Okinawa, an island region in southern Japan, is considered to have the highest life expectancy in the world, with many of its residents living past 100 years of age.
Diet is of course closely related to this phenomenon, and Okinawans have adopted a lifestyle known as Hara Hachi Bu. Its philosophy is very simple: it consists in avoiding filling the stomach completely and to stop eating when the stomach has reached 80% of its capacity.
Dr. Vicente Mera spoke of this, having personally traveled to Japan to study this healthy way of approaching daily eating. As he explains, in Okinawa “they are slim and live longer”. which has a lot to do with the widespread practice of Hara Hachi Bu.

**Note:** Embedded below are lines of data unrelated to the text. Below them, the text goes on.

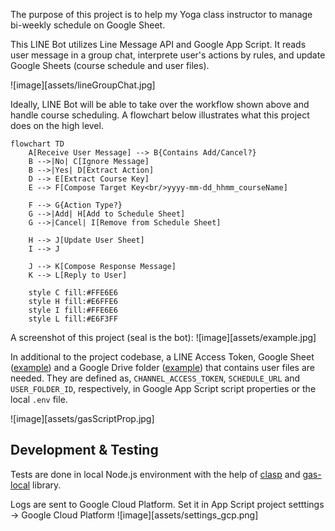 The purpose of this project is to help my Yoga class instructor to manage bi-weekly schedule on Google Sheet.

This LINE Bot utilizes Line Message API and Google App Script. It reads user message in a group chat, interprete user's actions by rules, and update Google Sheets (course schedule and user files).

![image][assets/lineGroupChat.jpg]

Ideally, LINE Bot will be able to take over the workflow shown above and handle course scheduling. A flowchart below illustrates what this project does on the high level.

```mermaid
flowchart TD
    A[Receive User Message] --> B{Contains Add/Cancel?}
    B -->|No| C[Ignore Message]
    B -->|Yes| D[Extract Action]
    D --> E[Extract Course Key]
    E --> F[Compose Target Key<br/>yyyy-mm-dd_hhmm_courseName]
    
    F --> G{Action Type?}
    G -->|Add| H[Add to Schedule Sheet]
    G -->|Cancel| I[Remove from Schedule Sheet]
    
    H --> J[Update User Sheet]
    I --> J
    
    J --> K[Compose Response Message]
    K --> L[Reply to User]
    
    style C fill:#FFE6E6
    style H fill:#E6FFE6
    style I fill:#FFE6E6
    style L fill:#E6F3FF
```

A screenshot of this project (seal is the bot):
![image][assets/example.jpg]

In additional to the project codebase, a LINE Access Token, Google Sheet ([example](https://docs.google.com/spreadsheets/d/1ttMUhEpUvvrrrxgq1MsoADe6zaalyjrVj12pB4JJaFU/edit?usp=sharing)) and a Google Drive folder ([example](https://drive.google.com/drive/folders/1UDs6RcVO7lEZiphgDU4saItggqoG-w47?usp=sharing)) that contains user files are needed. They are defined as, `CHANNEL_ACCESS_TOKEN`, `SCHEDULE_URL` and `USER_FOLDER_ID`, respectively, in Google App Script script properties or the local `.env` file.

![image][assets/gasScriptProp.jpg]


## Development & Testing

Tests are done in local Node.js environment with the help of [clasp](https://developers.google.com/apps-script/guides/clasp) and [gas-local](https://www.npmjs.com/package/gas-local) library.

Logs are sent to Google Cloud Platform. Set it in App Script project setttings -> Google Cloud Platform
![image][assets/settings_gcp.png]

Many people make the mistake of eating until they are full or at least satiated, but according to Dr. Mera, the key to this method is to “eat and stay a little hungry. He also makes an analogy with how we use our economy: if we never spent more than 80 percent of the income we have, “we would always have money to spend on a whim or need,” as he explains in his book, “We can't afford to spend more than 80 percent of our income. as he explains in his recent book Joven a cualquier edad (Young at any age).
If we pay attention to the number of calories we consume in relation to what we should consume, and set it at 80%, we reserve the remaining 20% for those occasional moments when we can go overboard without gaining weight. In this way, not only do we stay slim and take care of our weight, but we are also happy to indulge in the occasional sweet treat, as long as it is in moderation, of course.
Tips for this habit
Mera himself recommends that his overweight patients practice Hara Hachi Bu and gives some tips on how to do so. As he explains, one of the simplest and most effective ways is simply to eliminate appetizers or desserts from our diet at lunch and dinner, dishes that usually account for 20% of our caloric load. In addition, he particularly recommends miso soup, a very popular dish in Japan that is very satiating without being very caloric.

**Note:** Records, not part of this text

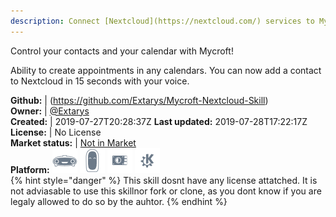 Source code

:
 ```yaml
---
description: Connect [Nextcloud](https://nextcloud.com/) services to Mycroft
---
```

Control your contacts and your calendar with Mycroft!

Ability to create appointments in any calendars.
You can now add a contact to Nextcloud in 15 seconds with your voice.

**Github:** | (https://github.com/Extarys/Mycroft-Nextcloud-Skill)  
**Owner:** | [@Extarys](https://github.com/Extarys)  
**Created:** | 2019-07-27T20:28:37Z  **Last updated:** 2019-07-28T17:22:17Z  
**License:** | No License  
**Market status:** | [Not in Market](https://market.mycroft.ai/skill/)  
**Platform:**   ![](.gitbook/assets/mark-1-icon.png)  ![](.gitbook/assets/mark-2-icon.png)  ![](.gitbook/assets/picroft-icon.png)  ![](.gitbook/assets/kde.png)   
{% hint style="danger" %}
This skill dosnt have any license attatched. It is not adviasable to use this skillnor fork or clone, as you dont know if you are legaly allowed to do so by the auhtor.
{% endhint %}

Giving up appetizers or desserts, or eating miso soup, are some of the tricks of the trade.
But if a correct diet is fundamental, it is not the only aspect to take into account to live better, feel good and not get fat. In his book Young at any age, Vicente Mera also talks about the importance of exercising, sleeping well and managing our emotions correctly to have a chance of becoming a centenarian.
For example, he recommends getting 50 hours of sleep a week, although if we don't reach that number, we shouldn't let it get us down, and doing a balanced physical exercise that includes both cardio and strength training.